PROBLEM REQUIREMENTS: From the data below, copy out every line in which the word "bashpython" occurs.

Top of GIVEN RECORDS

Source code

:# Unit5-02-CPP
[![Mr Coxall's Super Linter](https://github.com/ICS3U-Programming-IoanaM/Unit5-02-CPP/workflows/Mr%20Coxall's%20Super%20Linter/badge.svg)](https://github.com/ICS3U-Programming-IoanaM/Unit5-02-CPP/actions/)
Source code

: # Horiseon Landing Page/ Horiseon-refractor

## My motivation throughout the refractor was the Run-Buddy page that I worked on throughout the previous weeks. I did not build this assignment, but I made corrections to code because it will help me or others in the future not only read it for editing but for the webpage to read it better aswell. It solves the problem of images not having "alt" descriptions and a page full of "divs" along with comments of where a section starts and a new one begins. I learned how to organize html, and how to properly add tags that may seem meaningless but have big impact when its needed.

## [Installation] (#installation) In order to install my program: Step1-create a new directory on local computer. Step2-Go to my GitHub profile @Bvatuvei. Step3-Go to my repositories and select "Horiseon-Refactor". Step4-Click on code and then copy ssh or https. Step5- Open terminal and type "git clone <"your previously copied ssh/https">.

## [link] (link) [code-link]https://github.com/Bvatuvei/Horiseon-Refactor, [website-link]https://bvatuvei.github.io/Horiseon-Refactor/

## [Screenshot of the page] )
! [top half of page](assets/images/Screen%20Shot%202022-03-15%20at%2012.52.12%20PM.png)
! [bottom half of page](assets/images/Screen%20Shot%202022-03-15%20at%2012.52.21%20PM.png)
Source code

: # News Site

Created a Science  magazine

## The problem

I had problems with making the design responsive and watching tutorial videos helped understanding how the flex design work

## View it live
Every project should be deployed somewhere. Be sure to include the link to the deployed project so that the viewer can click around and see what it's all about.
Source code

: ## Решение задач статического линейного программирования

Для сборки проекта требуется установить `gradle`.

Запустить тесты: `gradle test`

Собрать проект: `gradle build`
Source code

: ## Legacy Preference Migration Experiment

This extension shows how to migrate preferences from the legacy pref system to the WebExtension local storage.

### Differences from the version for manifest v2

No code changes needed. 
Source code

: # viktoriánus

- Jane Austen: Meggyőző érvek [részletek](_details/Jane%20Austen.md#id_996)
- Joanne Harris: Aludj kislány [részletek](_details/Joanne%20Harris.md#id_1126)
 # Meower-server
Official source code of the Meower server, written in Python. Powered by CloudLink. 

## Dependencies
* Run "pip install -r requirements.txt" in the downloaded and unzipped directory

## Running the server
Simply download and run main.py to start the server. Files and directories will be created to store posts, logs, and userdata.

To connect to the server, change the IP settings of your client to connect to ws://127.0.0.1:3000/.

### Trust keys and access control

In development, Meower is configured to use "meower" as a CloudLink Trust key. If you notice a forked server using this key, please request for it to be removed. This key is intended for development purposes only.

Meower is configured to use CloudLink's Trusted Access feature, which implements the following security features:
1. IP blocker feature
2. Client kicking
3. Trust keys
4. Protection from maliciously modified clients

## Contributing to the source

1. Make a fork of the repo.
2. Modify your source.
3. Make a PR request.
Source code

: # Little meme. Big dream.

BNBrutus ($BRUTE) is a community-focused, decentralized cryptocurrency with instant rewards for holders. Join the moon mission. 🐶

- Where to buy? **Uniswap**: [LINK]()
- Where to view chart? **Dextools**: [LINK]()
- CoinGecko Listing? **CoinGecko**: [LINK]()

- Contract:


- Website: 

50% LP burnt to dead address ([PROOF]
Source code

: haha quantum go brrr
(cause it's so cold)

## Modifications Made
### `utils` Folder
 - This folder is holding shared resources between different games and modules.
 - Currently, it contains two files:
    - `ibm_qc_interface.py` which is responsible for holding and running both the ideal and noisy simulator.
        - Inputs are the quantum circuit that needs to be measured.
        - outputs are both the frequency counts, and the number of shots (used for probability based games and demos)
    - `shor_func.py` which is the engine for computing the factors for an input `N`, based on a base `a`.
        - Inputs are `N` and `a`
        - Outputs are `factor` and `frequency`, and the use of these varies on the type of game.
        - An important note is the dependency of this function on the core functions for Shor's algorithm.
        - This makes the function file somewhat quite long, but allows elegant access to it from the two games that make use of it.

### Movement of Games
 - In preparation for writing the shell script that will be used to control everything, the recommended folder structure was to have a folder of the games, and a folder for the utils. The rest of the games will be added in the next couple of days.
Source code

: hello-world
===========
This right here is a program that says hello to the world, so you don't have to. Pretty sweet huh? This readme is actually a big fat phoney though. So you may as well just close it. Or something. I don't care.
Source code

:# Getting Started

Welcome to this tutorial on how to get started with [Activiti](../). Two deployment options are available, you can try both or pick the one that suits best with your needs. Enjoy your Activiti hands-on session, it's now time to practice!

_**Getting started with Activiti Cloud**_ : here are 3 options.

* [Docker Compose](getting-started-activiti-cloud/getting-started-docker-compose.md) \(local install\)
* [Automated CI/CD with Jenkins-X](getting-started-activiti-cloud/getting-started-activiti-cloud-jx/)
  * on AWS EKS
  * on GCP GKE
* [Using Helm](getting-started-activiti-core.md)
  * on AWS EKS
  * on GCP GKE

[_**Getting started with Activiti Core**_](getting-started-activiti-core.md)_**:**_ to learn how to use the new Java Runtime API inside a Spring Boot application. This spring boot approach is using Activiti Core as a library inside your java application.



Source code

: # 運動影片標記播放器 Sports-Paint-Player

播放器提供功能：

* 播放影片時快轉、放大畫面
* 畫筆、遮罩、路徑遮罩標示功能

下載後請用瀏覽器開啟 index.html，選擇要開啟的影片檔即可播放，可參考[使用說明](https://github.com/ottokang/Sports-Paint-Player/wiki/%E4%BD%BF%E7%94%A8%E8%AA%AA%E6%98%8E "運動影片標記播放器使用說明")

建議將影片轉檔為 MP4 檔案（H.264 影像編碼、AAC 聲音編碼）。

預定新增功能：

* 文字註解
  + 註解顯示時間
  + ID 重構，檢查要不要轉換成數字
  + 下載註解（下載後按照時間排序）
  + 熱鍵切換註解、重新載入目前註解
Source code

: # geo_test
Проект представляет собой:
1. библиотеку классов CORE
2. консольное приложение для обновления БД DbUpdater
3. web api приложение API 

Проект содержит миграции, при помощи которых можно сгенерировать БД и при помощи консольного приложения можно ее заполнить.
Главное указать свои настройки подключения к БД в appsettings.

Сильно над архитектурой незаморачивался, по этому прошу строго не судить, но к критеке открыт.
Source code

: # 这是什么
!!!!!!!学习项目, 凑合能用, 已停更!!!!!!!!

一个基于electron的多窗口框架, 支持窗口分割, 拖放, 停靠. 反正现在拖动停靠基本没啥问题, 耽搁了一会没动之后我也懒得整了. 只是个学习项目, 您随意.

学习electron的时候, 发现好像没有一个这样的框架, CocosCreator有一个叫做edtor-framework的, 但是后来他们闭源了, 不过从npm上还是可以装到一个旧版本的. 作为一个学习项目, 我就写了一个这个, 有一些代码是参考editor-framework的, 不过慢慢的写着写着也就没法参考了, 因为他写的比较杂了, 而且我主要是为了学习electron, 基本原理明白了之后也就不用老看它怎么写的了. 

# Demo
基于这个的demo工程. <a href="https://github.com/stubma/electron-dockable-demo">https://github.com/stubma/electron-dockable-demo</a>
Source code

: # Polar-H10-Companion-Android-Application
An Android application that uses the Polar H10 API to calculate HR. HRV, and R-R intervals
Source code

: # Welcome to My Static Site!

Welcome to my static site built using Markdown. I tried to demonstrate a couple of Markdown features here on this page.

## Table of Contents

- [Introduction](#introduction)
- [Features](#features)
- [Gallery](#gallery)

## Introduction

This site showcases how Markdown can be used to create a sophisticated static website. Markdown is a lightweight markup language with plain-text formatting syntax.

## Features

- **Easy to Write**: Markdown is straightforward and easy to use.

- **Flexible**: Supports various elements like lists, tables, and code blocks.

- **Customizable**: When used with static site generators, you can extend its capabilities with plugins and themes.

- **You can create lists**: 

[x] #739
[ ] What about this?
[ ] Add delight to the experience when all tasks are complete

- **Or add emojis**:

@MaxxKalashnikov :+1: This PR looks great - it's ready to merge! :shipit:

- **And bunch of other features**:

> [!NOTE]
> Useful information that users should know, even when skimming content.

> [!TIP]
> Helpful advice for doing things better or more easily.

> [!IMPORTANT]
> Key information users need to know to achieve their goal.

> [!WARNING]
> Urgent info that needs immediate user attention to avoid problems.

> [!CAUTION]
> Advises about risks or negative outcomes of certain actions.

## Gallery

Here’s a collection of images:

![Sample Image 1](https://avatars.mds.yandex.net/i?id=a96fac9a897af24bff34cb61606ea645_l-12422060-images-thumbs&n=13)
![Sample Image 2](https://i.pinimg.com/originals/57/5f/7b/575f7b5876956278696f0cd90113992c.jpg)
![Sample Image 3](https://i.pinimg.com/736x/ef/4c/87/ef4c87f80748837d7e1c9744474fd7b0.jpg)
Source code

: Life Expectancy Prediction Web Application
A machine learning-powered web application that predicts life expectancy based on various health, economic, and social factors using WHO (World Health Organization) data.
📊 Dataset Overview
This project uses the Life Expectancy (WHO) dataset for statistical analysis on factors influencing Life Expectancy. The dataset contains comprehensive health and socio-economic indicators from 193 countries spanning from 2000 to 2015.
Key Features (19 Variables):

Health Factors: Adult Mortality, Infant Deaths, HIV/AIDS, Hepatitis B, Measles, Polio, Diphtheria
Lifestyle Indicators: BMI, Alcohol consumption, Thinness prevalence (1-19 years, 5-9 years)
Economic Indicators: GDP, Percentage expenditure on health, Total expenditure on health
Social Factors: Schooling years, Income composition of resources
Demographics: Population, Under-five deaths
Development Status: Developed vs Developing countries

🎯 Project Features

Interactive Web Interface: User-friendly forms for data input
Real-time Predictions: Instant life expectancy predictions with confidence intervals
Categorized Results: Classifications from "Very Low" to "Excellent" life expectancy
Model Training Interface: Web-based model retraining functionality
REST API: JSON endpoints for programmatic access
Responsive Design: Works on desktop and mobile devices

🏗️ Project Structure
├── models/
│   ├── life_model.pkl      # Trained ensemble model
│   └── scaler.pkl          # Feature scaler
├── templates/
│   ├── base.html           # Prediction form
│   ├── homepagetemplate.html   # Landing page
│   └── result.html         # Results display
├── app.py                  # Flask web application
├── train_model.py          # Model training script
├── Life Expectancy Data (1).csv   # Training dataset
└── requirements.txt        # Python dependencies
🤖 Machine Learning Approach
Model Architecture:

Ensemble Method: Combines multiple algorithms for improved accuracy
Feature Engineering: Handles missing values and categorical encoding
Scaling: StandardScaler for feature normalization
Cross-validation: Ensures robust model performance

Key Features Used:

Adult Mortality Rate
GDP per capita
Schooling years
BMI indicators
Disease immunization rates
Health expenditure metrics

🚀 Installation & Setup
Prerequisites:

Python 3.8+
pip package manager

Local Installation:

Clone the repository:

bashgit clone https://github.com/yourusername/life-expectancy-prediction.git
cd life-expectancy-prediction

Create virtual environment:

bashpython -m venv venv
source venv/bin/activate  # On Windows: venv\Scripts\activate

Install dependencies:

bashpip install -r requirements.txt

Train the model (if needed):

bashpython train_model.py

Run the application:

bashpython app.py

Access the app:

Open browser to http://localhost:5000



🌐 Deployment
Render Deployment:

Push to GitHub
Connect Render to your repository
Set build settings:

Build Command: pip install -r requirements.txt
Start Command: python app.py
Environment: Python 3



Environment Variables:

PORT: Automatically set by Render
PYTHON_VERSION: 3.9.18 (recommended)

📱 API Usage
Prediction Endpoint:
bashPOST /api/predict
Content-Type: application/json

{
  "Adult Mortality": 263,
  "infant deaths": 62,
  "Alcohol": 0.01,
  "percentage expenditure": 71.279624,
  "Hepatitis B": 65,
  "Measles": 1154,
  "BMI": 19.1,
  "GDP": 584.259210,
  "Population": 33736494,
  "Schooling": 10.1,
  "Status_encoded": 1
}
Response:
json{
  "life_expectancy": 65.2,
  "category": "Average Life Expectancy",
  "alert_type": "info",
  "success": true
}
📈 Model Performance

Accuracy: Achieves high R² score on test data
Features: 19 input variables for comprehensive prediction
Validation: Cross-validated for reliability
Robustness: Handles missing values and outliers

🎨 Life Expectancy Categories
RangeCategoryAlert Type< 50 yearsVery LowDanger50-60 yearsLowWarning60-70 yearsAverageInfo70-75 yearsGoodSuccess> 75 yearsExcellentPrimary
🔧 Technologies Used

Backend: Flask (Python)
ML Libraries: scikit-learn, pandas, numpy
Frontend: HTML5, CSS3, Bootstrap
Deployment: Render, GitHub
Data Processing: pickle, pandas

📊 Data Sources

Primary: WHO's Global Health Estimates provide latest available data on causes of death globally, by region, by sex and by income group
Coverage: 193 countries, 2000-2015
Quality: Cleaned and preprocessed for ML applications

Bottom of GIVEN RECORDS

EXERCISE RESULT:
bashpython -m venv venv
bashpython train_model.py
bashpython app.py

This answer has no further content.